The date - May 10, 1933 - is now as infamous in the annals of Nazi tyranny as the Night of the Long Knives the following year, or Kristallnacht in 1938. All are seen as symbolic and horrific milestones on the road to genocide. But who chose the authors whose books were to be so publicly burnt and whose reputations were instantaneously trashed? Why were some pro-Nazi writers included? And what became of the authors in the aftermath?
Until now, the answers have been sketchy at best. But a gripping new book, just out in Germany, tackles these matters with tenacity and brilliance. “I realised I had to write it the first time I saw the list of authors whose books were burnt,” says Volker Weidermann, the young journalist who has written Das Buch der verbranntem Bücher (The Book of the Burning Books). “I've studied German literature of that period and I read books for my living [he is literary editor of the Frankfurter Allgemeine Sonntagszeitung]. Yet of the 100-odd German names on the list, I hadn't heard of half of them. I thought: ‘Who were these authors? And were they so bad that, even now, they don't deserve to have their books read?' So I started tracking down the books on the 1933 list, and reading them.”
That wasn't easy. Weidermann found some titles advertised on the internet. “Even ten years ago, such a search would have been impossible.” Some he discovered in antiquarian bookshops in Berlin, Heidelberg and Darmstadt, “though I felt incredibly lucky if I came across a volume by pure chance”. And then, almost as he had completed his Herculean quest, he came across an old man who held the key to the whole mystery: a book collector living near Munich who had spent all his life and money collecting 15,000 first editions of these banned books. “He's now over 80 and desperate for a public library to take on his collection - but so far none has agreed. It would be a tragedy if these books were lost all over again.”
What Weidermann discovered when he opened all these banned books astonished him. “There are at least four or five of these banned authors whose books, in my opinion, are forgotten masterpieces. People such as Maria Leitner, who was terrifically courageous; even when banned she kept returning to Germany to write reports that were published abroad. She disappeared in 1941. Or Armin Wegner, who wrote brilliant eye-witness accounts about the slaughter of the Armenians in Turkey. In 1933 he actually wrote an open letter to Hitler, explaining why the Jews were important for Germany. It was an amazingly brave thing to do. It took just a week or two after that before they found him, imprisoned him and tortured him.”

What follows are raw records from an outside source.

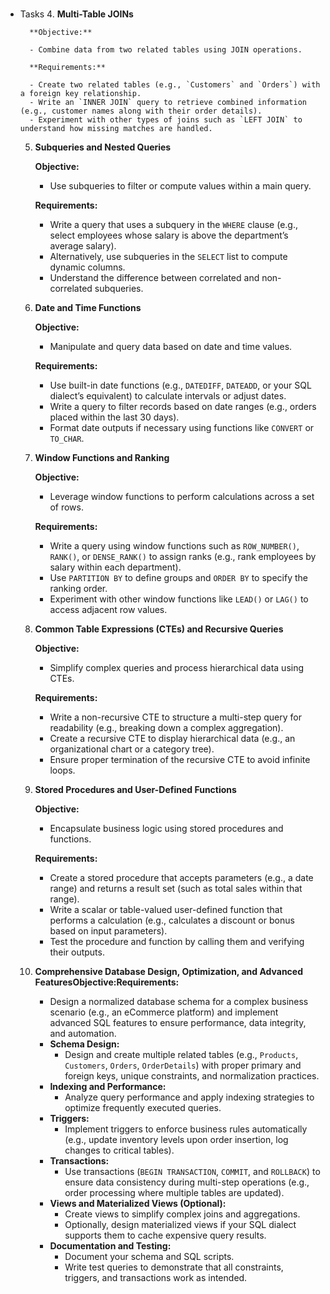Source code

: # 

- Tasks
    4. **Multi-Table JOINs**
        
        **Objective:**
        
        - Combine data from two related tables using JOIN operations.
        
        **Requirements:**
        
        - Create two related tables (e.g., `Customers` and `Orders`) with a foreign key relationship.
        - Write an `INNER JOIN` query to retrieve combined information (e.g., customer names along with their order details).
        - Experiment with other types of joins such as `LEFT JOIN` to understand how missing matches are handled.
    5. **Subqueries and Nested Queries**
        
        **Objective:**
        
        - Use subqueries to filter or compute values within a main query.
        
        **Requirements:**
        
        - Write a query that uses a subquery in the `WHERE` clause (e.g., select employees whose salary is above the department’s average salary).
        - Alternatively, use subqueries in the `SELECT` list to compute dynamic columns.
        - Understand the difference between correlated and non-correlated subqueries.
    6. **Date and Time Functions**
        
        **Objective:**
        
        - Manipulate and query data based on date and time values.
        
        **Requirements:**
        
        - Use built-in date functions (e.g., `DATEDIFF`, `DATEADD`, or your SQL dialect’s equivalent) to calculate intervals or adjust dates.
        - Write a query to filter records based on date ranges (e.g., orders placed within the last 30 days).
        - Format date outputs if necessary using functions like `CONVERT` or `TO_CHAR`.
    7. **Window Functions and Ranking**
        
        **Objective:**
        
        - Leverage window functions to perform calculations across a set of rows.
        
        **Requirements:**
        
        - Write a query using window functions such as `ROW_NUMBER()`, `RANK()`, or `DENSE_RANK()` to assign ranks (e.g., rank employees by salary within each department).
        - Use `PARTITION BY` to define groups and `ORDER BY` to specify the ranking order.
        - Experiment with other window functions like `LEAD()` or `LAG()` to access adjacent row values.
    8. **Common Table Expressions (CTEs) and Recursive Queries**
        
        **Objective:**
        
        - Simplify complex queries and process hierarchical data using CTEs.
        
        **Requirements:**
        
        - Write a non-recursive CTE to structure a multi-step query for readability (e.g., breaking down a complex aggregation).
        - Create a recursive CTE to display hierarchical data (e.g., an organizational chart or a category tree).
        - Ensure proper termination of the recursive CTE to avoid infinite loops.
    9. **Stored Procedures and User-Defined Functions**
        
        **Objective:**
        
        - Encapsulate business logic using stored procedures and functions.
        
        **Requirements:**
        
        - Create a stored procedure that accepts parameters (e.g., a date range) and returns a result set (such as total sales within that range).
        - Write a scalar or table-valued user-defined function that performs a calculation (e.g., calculates a discount or bonus based on input parameters).
        - Test the procedure and function by calling them and verifying their outputs.
    10. **Comprehensive Database Design, Optimization, and Advanced FeaturesObjective:Requirements:**
        - Design a normalized database schema for a complex business scenario (e.g., an eCommerce platform) and implement advanced SQL features to ensure performance, data integrity, and automation.
        - **Schema Design:**
            - Design and create multiple related tables (e.g., `Products`, `Customers`, `Orders`, `OrderDetails`) with proper primary and foreign keys, unique constraints, and normalization practices.
        - **Indexing and Performance:**
            - Analyze query performance and apply indexing strategies to optimize frequently executed queries.
        - **Triggers:**
            - Implement triggers to enforce business rules automatically (e.g., update inventory levels upon order insertion, log changes to critical tables).
        - **Transactions:**
            - Use transactions (`BEGIN TRANSACTION`, `COMMIT`, and `ROLLBACK`) to ensure data consistency during multi-step operations (e.g., order processing where multiple tables are updated).
        - **Views and Materialized Views (Optional):**
            - Create views to simplify complex joins and aggregations.
            - Optionally, design materialized views if your SQL dialect supports them to cache expensive query results.
        - **Documentation and Testing:**
            - Document your schema and SQL scripts.
            - Write test queries to demonstrate that all constraints, triggers, and transactions work as intended.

Weidermann concedes that there are also badly written books among those consigned to the flames. “But as Joseph Roth wrote: 'I hold all the writers whose books were burnt in high esteem, because the fire has purified them and ennobled them.' And for any book by the banned 131 authors to have survived the Nazi bonfire is a little triumph: evidence that someone, somewhere, was resisting tyranny.”

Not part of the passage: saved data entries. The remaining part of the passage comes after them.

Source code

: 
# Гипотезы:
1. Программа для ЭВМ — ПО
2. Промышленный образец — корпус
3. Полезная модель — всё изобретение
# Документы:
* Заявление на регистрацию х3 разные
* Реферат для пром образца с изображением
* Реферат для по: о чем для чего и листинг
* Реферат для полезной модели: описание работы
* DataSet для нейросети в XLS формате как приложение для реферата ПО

But how did the book burning on May 10 come about? It's easy to generalise that the Nazis banned literature, music and art by people whom they hated. But these were the first months of the new regime. At this stage the Nazis were far from confident, despite the general pro-Hitler euphoria, about how quickly they could impose their anti-Semitic policies. Only a month earlier a boycott of Jewish shops organised by the regime had failed embarrassingly. That didn't lessen the resolve of Hitler and his henchmen to persecute the Jews. But it did make them wary of identifying themselves publicly with any more anti-Semitic demonstrations that might fall flat.
Instead it was university students who played the leading role in getting the books burnt. That might seem incredible to us today. Students are supposed to be free-thinking rebels, not rabble-rousers for the far Right. But as Weidermann points out: “To support the Nazis in the early 1930s was an act of rebellion. You were rebelling against all the confusion of the Weimar Republic, against the humiliating Treaty of Versailles and in favour of a strong, united, nationalist Germany.”
In April 1933 the Nazi Students' League called for the “public burning of subversive Jewish writings by university students in response to the shameless anti-German smear campaign conducted by international Jewry”. These bonfires, in university cities throughout Germany, were to include material seized from university and public libraries, as well as bookshops and private collections.
Astonishingly, there was virtually no opposition either from booksellers or university professors. Far from defending free expression, many academics seemed as enthusiastic about the book burning as their students. Cologne University announced that “the Senate and Rector have decided to attend the occasion. Dress: dark suit”.
But who would draw up this first list of banned books? After all, it wasn't just a matter of including Jewish authors (who comprised only 40 per cent of the list). The Nazis were also keen to suppress the pacifists and communists who had dominated the Berlin avant-garde café scene in the 1920s. The task demanded someone who had read a lot, who knew the literary scene, and yet was firmly fascist. In short, it needed a Nazi librarian. Step forward, Wolfgang Herrmann.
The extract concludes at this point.